[Start of section]

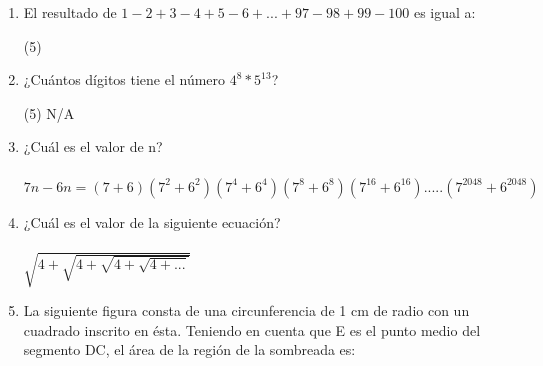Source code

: \documentclass{article}
\begin{document}
\begin{enumerate}
\begin{tasks}[label=\Alph*.]
          \end{tasks}
    \item El resultado de $1-2+3-4+5-6+...+97-98+99-100$ es igual a: \\ \begin{tasks}[label=\Alph*.](5)
          \end{tasks}
    \item ¿Cuántos dígitos tiene el número $4^8 * 5^{13}$? \\ \begin{tasks}[label=\Alph*.](5)
              \task N/A
          \end{tasks}
    \item ¿Cuál es el valor de n?  \\~\\ $7n-6n=(7+6)(7^2+6^2)(7^4+6^4)(7^8+6^8)(7^{16}+6^{16}).....(7^{2048}+6^{2048})$
    \item ¿Cuál es el valor de la siguiente ecuación? \\~\\ $\sqrt{4+\sqrt{4+\sqrt{4+\sqrt{4+...}}}}$

          \newpage
    \item{La siguiente figura consta de una circunferencia de 1 cm de radio con un cuadrado inscrito en ésta. Teniendo en cuenta que E es el punto medio del segmento DC, el área de la región de la sombreada es: \\ \begin{center} 
\end{center}}
\end{enumerate}
\end{document}
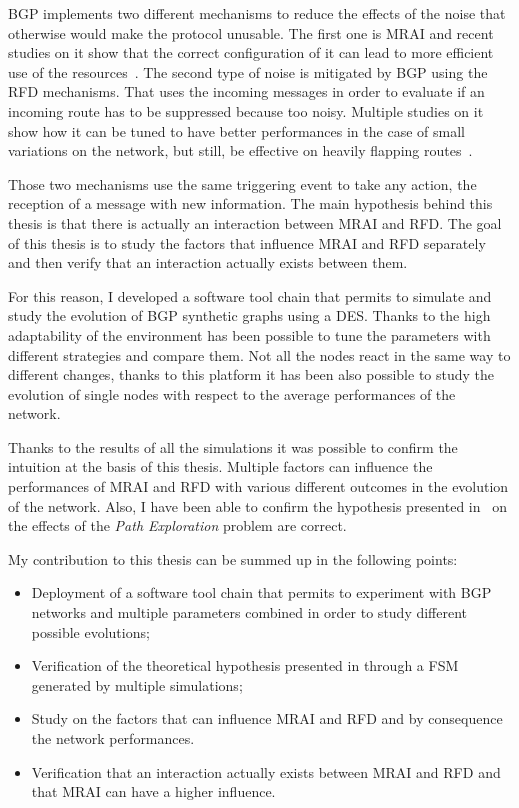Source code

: \ac{BGP} implements two different mechanisms to reduce the effects of the
noise that otherwise would make the protocol unusable.
The first one is \ac{MRAI} and recent studies on it show that the correct
configuration of it can lead to more efficient use of the
resources~\cite{griffin2001experimental,fabrikant2011there,deshpande2004impact,milani2020improving}.
The second type of noise is mitigated by \ac{BGP} using the \ac{RFD} mechanisms.
That uses the incoming messages in order to evaluate if an incoming route has
to be suppressed because too noisy.
Multiple studies on it show how it can be tuned to have better performances in
the case of small variations on the network, but still, be effective on heavily
flapping routes~\cite{mao2002route,gray2020bgp,rfc7196}.

Those two mechanisms use the same triggering event to take any action, the reception
of a message with new information.
The main hypothesis behind this thesis is that there is actually an interaction
between \ac{MRAI} and \ac{RFD}.
The goal of this thesis is to study the factors that influence \ac{MRAI} and
\ac{RFD} separately and then verify that an interaction actually exists between
them.

For this reason, I developed a software tool chain that permits to simulate and
study the evolution of \ac{BGP} synthetic graphs using a \ac{DES}.
Thanks to the high adaptability of the environment has been possible to tune
the parameters with different strategies and compare them.
Not all the nodes react in the same way to different changes, thanks to this
platform it has been also possible to study the evolution of single nodes
with respect to the average performances of the network.

Thanks to the results of all the simulations it was possible to confirm
the intuition at the basis of this thesis.
Multiple factors can influence the performances of \ac{MRAI} and \ac{RFD} with
various different outcomes in the evolution of the network.
Also, I have been able to confirm the hypothesis presented in~\cite{griffinFSM,fabrikant2011there}
on the effects of the \textit{Path Exploration} problem are correct.

My contribution to this thesis can be summed up in the following points:
\begin{itemize}
		\item Deployment of a software tool chain that permits to experiment
		with \ac{BGP} networks and multiple parameters combined in order to study
		different possible evolutions;
		\item Verification of the theoretical hypothesis presented in
		\cite{griffinFSM,fabrikant2011there} through a \ac{FSM} generated by
		multiple simulations;
		\item Study on the factors that can influence \ac{MRAI} and \ac{RFD} and
		by consequence the network performances.
		\item Verification that an interaction actually exists between \ac{MRAI}
		and \ac{RFD} and that \ac{MRAI} can have a higher influence.
\end{itemize}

[End of section]

* Your goal
Each entry above should be written out verbatim, minus its pictures.

* Solution for this problem
Source code

: \documentclass{article}
\begin{document}
\begin{enumerate}
\begin{tasks}[label=\Alph*.]
          \end{tasks}
    \item El resultado de $1-2+3-4+5-6+...+97-98+99-100$ es igual a: \\ \begin{tasks}[label=\Alph*.](5)
          \end{tasks}
    \item ¿Cuántos dígitos tiene el número $4^8 * 5^{13}$? \\ \begin{tasks}[label=\Alph*.](5)
              \task N/A
          \end{tasks}
    \item ¿Cuál es el valor de n?  \\~\\ $7n-6n=(7+6)(7^2+6^2)(7^4+6^4)(7^8+6^8)(7^{16}+6^{16}).....(7^{2048}+6^{2048})$
    \item ¿Cuál es el valor de la siguiente ecuación? \\~\\ $\sqrt{4+\sqrt{4+\sqrt{4+\sqrt{4+...}}}}$

          \newpage
    \item{La siguiente figura consta de una circunferencia de 1 cm de radio con un cuadrado inscrito en ésta. Teniendo en cuenta que E es el punto medio del segmento DC, el área de la región de la sombreada es: \\ \begin{center} 
\end{center}}
\end{enumerate}
\end{document}
Source code

: \ac{BGP} implements two different mechanisms to reduce the effects of the
noise that otherwise would make the protocol unusable.
The first one is \ac{MRAI} and recent studies on it show that the correct
configuration of it can lead to more efficient use of the
resources~\cite{griffin2001experimental,fabrikant2011there,deshpande2004impact,milani2020improving}.
The second type of noise is mitigated by \ac{BGP} using the \ac{RFD} mechanisms.
That uses the incoming messages in order to evaluate if an incoming route has
to be suppressed because too noisy.
Multiple studies on it show how it can be tuned to have better performances in
the case of small variations on the network, but still, be effective on heavily
flapping routes~\cite{mao2002route,gray2020bgp,rfc7196}.

Those two mechanisms use the same triggering event to take any action, the reception
of a message with new information.
The main hypothesis behind this thesis is that there is actually an interaction
between \ac{MRAI} and \ac{RFD}.
The goal of this thesis is to study the factors that influence \ac{MRAI} and
\ac{RFD} separately and then verify that an interaction actually exists between
them.

For this reason, I developed a software tool chain that permits to simulate and
study the evolution of \ac{BGP} synthetic graphs using a \ac{DES}.
Thanks to the high adaptability of the environment has been possible to tune
the parameters with different strategies and compare them.
Not all the nodes react in the same way to different changes, thanks to this
platform it has been also possible to study the evolution of single nodes
with respect to the average performances of the network.

Thanks to the results of all the simulations it was possible to confirm
the intuition at the basis of this thesis.
Multiple factors can influence the performances of \ac{MRAI} and \ac{RFD} with
various different outcomes in the evolution of the network.
Also, I have been able to confirm the hypothesis presented in~\cite{griffinFSM,fabrikant2011there}
on the effects of the \textit{Path Exploration} problem are correct.

My contribution to this thesis can be summed up in the following points:
\begin{itemize}
		\item Deployment of a software tool chain that permits to experiment
		with \ac{BGP} networks and multiple parameters combined in order to study
		different possible evolutions;
		\item Verification of the theoretical hypothesis presented in
		\cite{griffinFSM,fabrikant2011there} through a \ac{FSM} generated by
		multiple simulations;
		\item Study on the factors that can influence \ac{MRAI} and \ac{RFD} and
		by consequence the network performances.
		\item Verification that an interaction actually exists between \ac{MRAI}
		and \ac{RFD} and that \ac{MRAI} can have a higher influence.
\end{itemize}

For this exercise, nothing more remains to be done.